Medea refuses. She will bury them herself, and establish a holy feast and sacrifice to Hera to atone for her sin. She will go to Athens, where safe refuge awaits her. And Jason, she foretells, will die without distinction. He will die in an accident, struck on the head by a piece of timber from his old ship, the Argo. They bicker again. Jason bewails his fate, and the horrible deaths of his boys. The Chorus ends the play, singing that the gods contrive events in ways that are surprising to man.
Analysis:
Facing his wife, who appears in the sky in a divine chariot, Jason brings us back to the theme of the Other. Once again, we are reminded of the difference between Medea and Greek women. He tells her that no Greek women would have done as she has done. But Jason makes this pronouncement without seeming to understand the implications. Consider the Chorus, which has stood by mutely and allowed this slaughter to take place. Consider also that Jason has shown us how Greek men behave. Jason's easy distinctions between Other and Us, Barbarian and Greek, docile woman and righteous man, all seem too simplistic after the events we have just witnessed. He has attempted to bring part of his adventure home with him, and all has ended in disaster. Euripides has refused to hand anyone the moral high ground, but instead has shown us a vicious war between the sexes in which the oppressed, rather than become ennobled, turn against their oppressors with the viciousness that they deserve. He is showing us a world, our world, in which attempts at easy categorizations do not hold; in which synthesis of supposed opposites does not work; in which the very terms by which we know these opposites turn out to be a product of our self delusion.

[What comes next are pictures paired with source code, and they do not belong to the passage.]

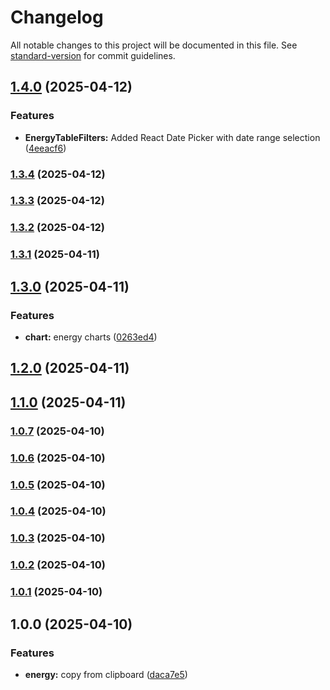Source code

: # Changelog

All notable changes to this project will be documented in this file. See [standard-version](https://github.com/conventional-changelog/standard-version) for commit guidelines.

## [1.4.0](https://github.com/dachrisch/energy.consumption/compare/v1.3.4...v1.4.0) (2025-04-12)


### Features

* **EnergyTableFilters:** Added React Date Picker with date range selection ([4eeacf6](https://github.com/dachrisch/energy.consumption/commit/4eeacf6a4faf783bb2c39259b1698d6b9a2e507d))

### [1.3.4](https://github.com/dachrisch/energy.consumption/compare/v1.3.3...v1.3.4) (2025-04-12)

### [1.3.3](https://github.com/dachrisch/energy.consumption/compare/v1.3.2...v1.3.3) (2025-04-12)

### [1.3.2](https://github.com/dachrisch/energy.consumption/compare/v1.3.1...v1.3.2) (2025-04-12)

### [1.3.1](https://github.com/dachrisch/energy.consumption/compare/v1.3.0...v1.3.1) (2025-04-11)

## [1.3.0](https://github.com/dachrisch/energy.consumption/compare/v1.2.0...v1.3.0) (2025-04-11)


### Features

* **chart:** energy charts ([0263ed4](https://github.com/dachrisch/energy.consumption/commit/0263ed419da75a29688aaa83d0f3a9aaeda24888))

## [1.2.0](https://github.com/dachrisch/energy.consumption/compare/v1.1.0...v1.2.0) (2025-04-11)

## [1.1.0](https://github.com/dachrisch/energy.consumption/compare/v1.0.7...v1.1.0) (2025-04-11)

### [1.0.7](https://github.com/dachrisch/energy.consumption/compare/v1.0.6...v1.0.7) (2025-04-10)

### [1.0.6](https://github.com/dachrisch/energy.consumption/compare/v1.0.5...v1.0.6) (2025-04-10)

### [1.0.5](https://github.com/dachrisch/energy.consumption/compare/v1.0.4...v1.0.5) (2025-04-10)

### [1.0.4](https://github.com/dachrisch/energy.consumption/compare/v1.0.3...v1.0.4) (2025-04-10)

### [1.0.3](https://github.com/dachrisch/energy.consumption/compare/v1.0.2...v1.0.3) (2025-04-10)

### [1.0.2](https://github.com/dachrisch/energy.consumption/compare/v1.0.1...v1.0.2) (2025-04-10)

### [1.0.1](https://github.com/dachrisch/energy.consumption/compare/v1.0.0...v1.0.1) (2025-04-10)

## 1.0.0 (2025-04-10)


### Features

* **energy:** copy from clipboard ([daca7e5](https://github.com/dachrisch/energy.consumption/commit/daca7e5847fbd2d9bed6407841d08a08ad8ff166))
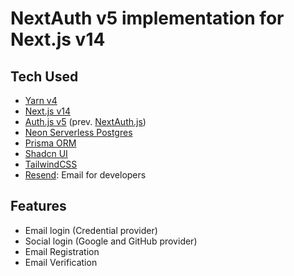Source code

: # NextAuth v5 implementation for Next.js v14

## Tech Used

- [Yarn v4](https://yarnpkg.com/)
- [Next.js v14](https://nextjs.org/)
- [Auth.js v5](https://authjs.dev/) (prev. [NextAuth.js](https://next-auth.js.org/))
- [Neon Serverless Postgres](https://neon.tech/)
- [Prisma ORM](https://www.prisma.io/)
- [Shadcn UI](https://ui.shadcn.com/)
- [TailwindCSS](https://tailwindcss.com/)
- [Resend](https://resend.com/): Email for developers

## Features

- Email login (Credential provider)
- Social login (Google and GitHub provider)
- Email Registration
- Email Verification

And Euripides will go farther: he uses Medea to expose the bankruptcy of popular Greek ideas of heroism. Medea has many traits that would be admirable, if only she were a man. She is ruthless, brilliant, cunning, and powerful. But her position is one of weakness: she is not a ruler or a warrior on the battlefield. Euripides gives us qualities that are considered heroic, but he puts them in a woman and reduces the scale, making the playing field one of marriage and spurned love. The fine Homeric speeches of warriors on the verge of combat are reduced to the bickering of an enraged wife and a petty husband. In this play, Euripides calls sacred ideas about heroism into question. Consider, for example, the character of Agamemnon as he is portrayed by Aeschylus in the Oresteia. Agamemnon also kills his own child; and yet, although he is not admired for this act, after his death Aeschylus still gives him his due as a great man and hero. Our reaction to Medea's infanticide is one of unmitigated horror. By granting unlimited self-absorption and ruthlessness to a woman, Euripides exposes these traits for what they are. We become aware of the double standards we use for heroes and heroines. For the thoughtful audience, watching Medea's infanticide changes how we view Agamemnon's. Although in some ways we still admire Medea, we are not allowed to feel as comfortable about this admiration as we are with, say, Agamemnon.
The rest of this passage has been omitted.